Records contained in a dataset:
=== Section Start ===

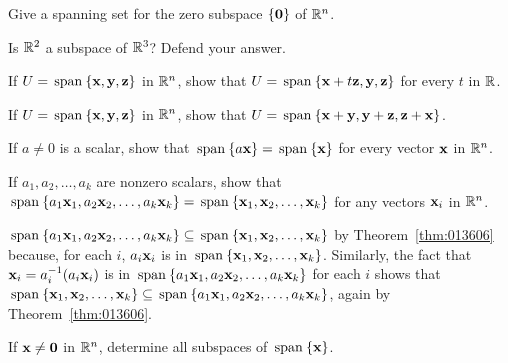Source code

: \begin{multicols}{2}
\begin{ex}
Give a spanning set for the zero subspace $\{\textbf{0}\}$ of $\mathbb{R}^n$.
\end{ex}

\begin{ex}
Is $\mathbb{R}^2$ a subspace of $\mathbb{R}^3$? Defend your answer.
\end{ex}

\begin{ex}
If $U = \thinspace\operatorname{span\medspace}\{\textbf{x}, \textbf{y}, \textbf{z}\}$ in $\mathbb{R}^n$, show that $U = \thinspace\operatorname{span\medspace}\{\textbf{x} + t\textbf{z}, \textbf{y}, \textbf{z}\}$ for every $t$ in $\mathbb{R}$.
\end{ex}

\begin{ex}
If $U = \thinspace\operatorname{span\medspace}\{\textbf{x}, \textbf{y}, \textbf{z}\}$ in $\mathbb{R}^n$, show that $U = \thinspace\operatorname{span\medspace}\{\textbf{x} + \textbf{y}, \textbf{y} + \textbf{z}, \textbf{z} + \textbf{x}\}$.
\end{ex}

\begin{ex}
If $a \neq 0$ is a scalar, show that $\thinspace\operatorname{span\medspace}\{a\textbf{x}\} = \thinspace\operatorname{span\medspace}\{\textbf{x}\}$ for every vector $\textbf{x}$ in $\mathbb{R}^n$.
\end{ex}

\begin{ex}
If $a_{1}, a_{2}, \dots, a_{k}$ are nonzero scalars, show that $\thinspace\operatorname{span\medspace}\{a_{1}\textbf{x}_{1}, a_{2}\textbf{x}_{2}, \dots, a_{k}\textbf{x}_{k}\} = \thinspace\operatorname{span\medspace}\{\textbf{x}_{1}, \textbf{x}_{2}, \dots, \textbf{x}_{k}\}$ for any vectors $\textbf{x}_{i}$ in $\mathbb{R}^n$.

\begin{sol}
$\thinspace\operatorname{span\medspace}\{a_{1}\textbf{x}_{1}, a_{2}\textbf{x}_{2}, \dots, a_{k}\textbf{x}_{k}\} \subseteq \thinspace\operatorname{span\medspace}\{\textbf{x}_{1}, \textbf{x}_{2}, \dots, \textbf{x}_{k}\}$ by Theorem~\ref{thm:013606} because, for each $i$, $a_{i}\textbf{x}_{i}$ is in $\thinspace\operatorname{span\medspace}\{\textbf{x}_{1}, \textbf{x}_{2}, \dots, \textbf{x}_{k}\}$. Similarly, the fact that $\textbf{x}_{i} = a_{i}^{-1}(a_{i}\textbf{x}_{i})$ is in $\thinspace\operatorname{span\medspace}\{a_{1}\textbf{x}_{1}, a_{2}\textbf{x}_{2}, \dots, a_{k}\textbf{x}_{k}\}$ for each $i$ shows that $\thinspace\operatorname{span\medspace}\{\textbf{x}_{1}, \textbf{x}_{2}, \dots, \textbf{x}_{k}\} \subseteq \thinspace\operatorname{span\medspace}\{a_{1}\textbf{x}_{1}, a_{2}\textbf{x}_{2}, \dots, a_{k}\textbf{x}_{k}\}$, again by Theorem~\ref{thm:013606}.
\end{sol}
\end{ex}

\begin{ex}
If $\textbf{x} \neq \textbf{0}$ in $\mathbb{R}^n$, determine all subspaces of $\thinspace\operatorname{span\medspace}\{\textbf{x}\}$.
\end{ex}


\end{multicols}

=== Section End ===
=== Section Start ===

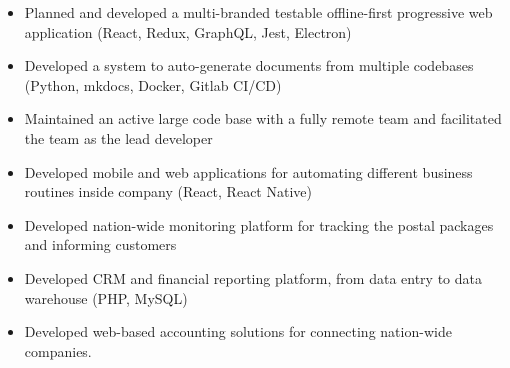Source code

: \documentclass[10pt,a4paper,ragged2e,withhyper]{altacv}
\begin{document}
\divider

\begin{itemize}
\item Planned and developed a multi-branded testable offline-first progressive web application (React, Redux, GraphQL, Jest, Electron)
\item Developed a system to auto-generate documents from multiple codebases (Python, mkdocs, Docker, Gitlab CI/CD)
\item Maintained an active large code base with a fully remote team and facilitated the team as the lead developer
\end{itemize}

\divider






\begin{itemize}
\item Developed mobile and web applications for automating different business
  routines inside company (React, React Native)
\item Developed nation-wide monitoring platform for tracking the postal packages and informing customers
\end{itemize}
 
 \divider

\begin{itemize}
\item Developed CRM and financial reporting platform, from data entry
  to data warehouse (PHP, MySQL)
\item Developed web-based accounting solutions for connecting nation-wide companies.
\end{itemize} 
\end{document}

=== Section End ===

From the records given above, copy all lines containing "nation".

RESULT FOR THIS EXERCISE:
\item Developed nation-wide monitoring platform for tracking the postal packages and informing customers
\item Developed web-based accounting solutions for connecting nation-wide companies.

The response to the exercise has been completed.